В «Отрывках из писем, мыслях и замечаниях» впервые опубликованных в «Северных Цветах на 1828 г.» Пушкин пишет:
«Гордиться славою своих предков не только можно, но и должно; не уважать оной есть постыдное малодушие. …Греки в самом своём унижении помнили славное происхождение своё и тем самым уже были достойны своего освобождения…
Может ли быть пороком в частном человеке то, что почитается добродетелью в целом народе? Предрассудок сей, утверждённый демократической завистию некоторых философов, служит только к распространению низкого эгоизма. Бескорыстная мысль, что внуки будут уважены за имя, нами им переданное, не есть ли благороднейшая надежда человеческого сердца?
Mes arriere-neveux me devront cet ombrage! (Мои правнуки будут мне обязаны этой сенью).
Сказано: Les societes secretes sont diplomatie des peoples. ( Тайные общества суть дипломатия народов). Но какой же народ вверит права свои тайным обществам и какое правительство, уважающее себя, войдёт с оными в переговоры?

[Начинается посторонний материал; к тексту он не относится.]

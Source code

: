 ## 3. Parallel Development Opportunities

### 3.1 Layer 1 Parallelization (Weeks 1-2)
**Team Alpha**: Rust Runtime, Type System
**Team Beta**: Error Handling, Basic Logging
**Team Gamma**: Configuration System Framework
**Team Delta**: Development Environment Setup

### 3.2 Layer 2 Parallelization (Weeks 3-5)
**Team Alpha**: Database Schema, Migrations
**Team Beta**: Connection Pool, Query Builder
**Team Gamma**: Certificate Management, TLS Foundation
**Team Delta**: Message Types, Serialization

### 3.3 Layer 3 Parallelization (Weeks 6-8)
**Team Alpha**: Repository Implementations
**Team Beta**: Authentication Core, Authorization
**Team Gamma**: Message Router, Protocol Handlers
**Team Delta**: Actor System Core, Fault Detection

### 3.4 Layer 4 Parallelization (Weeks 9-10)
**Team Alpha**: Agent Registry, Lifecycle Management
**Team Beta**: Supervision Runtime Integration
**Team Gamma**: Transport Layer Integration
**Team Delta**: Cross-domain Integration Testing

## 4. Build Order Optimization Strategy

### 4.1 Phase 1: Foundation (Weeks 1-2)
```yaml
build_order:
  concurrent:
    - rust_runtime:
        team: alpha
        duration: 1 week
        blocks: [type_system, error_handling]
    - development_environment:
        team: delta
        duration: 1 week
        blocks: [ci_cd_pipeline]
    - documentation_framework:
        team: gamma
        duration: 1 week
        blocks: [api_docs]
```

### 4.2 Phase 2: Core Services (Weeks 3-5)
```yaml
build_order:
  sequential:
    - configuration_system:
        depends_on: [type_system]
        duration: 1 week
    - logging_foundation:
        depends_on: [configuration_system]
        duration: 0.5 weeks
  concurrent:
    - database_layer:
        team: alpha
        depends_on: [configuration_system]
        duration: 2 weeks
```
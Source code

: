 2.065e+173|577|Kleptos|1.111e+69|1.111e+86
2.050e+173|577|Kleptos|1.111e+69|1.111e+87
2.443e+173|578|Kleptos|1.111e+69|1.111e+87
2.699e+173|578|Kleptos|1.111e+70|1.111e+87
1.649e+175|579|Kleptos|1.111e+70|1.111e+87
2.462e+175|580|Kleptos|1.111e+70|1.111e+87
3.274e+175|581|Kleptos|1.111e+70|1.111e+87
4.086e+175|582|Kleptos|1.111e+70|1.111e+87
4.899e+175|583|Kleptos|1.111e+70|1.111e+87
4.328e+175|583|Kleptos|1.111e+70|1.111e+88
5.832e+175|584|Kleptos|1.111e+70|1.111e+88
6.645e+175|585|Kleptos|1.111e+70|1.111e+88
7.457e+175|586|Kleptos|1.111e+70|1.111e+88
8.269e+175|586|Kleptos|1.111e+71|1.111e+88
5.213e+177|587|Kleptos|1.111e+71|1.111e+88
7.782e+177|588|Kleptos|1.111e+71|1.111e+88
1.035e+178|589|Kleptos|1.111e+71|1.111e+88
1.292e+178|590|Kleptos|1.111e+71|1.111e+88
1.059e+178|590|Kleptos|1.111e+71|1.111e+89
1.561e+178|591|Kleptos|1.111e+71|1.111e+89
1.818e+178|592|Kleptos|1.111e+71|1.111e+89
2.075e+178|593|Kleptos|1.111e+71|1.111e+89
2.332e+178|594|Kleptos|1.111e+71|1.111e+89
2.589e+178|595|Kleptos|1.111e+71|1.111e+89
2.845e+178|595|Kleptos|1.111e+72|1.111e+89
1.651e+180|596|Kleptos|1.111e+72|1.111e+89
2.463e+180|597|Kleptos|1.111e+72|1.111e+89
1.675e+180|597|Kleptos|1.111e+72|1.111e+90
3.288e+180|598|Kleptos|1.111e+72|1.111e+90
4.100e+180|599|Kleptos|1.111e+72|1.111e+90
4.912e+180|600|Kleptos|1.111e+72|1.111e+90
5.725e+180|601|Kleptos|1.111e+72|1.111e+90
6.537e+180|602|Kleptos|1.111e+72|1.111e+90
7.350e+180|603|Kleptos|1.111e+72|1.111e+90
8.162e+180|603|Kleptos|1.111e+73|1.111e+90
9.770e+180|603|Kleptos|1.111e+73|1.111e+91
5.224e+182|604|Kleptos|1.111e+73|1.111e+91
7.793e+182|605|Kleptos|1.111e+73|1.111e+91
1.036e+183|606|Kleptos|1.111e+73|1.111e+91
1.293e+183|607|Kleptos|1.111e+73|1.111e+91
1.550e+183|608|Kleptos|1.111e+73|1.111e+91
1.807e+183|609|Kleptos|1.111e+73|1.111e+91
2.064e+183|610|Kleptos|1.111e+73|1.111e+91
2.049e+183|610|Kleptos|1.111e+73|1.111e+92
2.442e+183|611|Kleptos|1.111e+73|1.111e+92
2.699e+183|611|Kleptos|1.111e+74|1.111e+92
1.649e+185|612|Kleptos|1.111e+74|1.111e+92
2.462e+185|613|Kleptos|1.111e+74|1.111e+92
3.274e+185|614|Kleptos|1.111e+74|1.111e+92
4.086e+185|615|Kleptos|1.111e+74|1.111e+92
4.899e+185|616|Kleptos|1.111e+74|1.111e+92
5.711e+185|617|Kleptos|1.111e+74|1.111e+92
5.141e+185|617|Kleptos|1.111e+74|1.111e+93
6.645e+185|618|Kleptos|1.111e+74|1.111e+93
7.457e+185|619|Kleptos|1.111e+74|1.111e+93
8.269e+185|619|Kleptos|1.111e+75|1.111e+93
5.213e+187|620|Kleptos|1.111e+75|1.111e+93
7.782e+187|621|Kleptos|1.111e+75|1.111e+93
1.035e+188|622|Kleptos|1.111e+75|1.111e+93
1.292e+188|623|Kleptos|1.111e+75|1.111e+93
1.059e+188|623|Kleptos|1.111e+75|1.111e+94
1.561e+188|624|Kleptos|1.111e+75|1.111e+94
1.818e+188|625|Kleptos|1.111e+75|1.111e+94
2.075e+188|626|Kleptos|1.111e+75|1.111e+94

Чем более мы холодны, расчётливы, осмотрительны, тем менее подвергаемся нападениям насмешки. Эгоизм может быть отвратительным, но он не смешон, ибо отменно благоразумен.
Однако есть люди, которые любят себя с такою нежностию, удивляются своему гению с таким восторгом, думают о своём благосостоянии с таким умилением, о своих неудовольствиях с таким состраданием, что в них и эгоизм имеет всю смешную сторону энтузиазма и чувствительности».
В 1831 году после взятия русскими войсками Варшавы, повторившегося второй раз после 1812 года, 26 августа Пушкин создаёт свои патриотические стихотворения «Клеветникам России» и «Бородинская годовщина».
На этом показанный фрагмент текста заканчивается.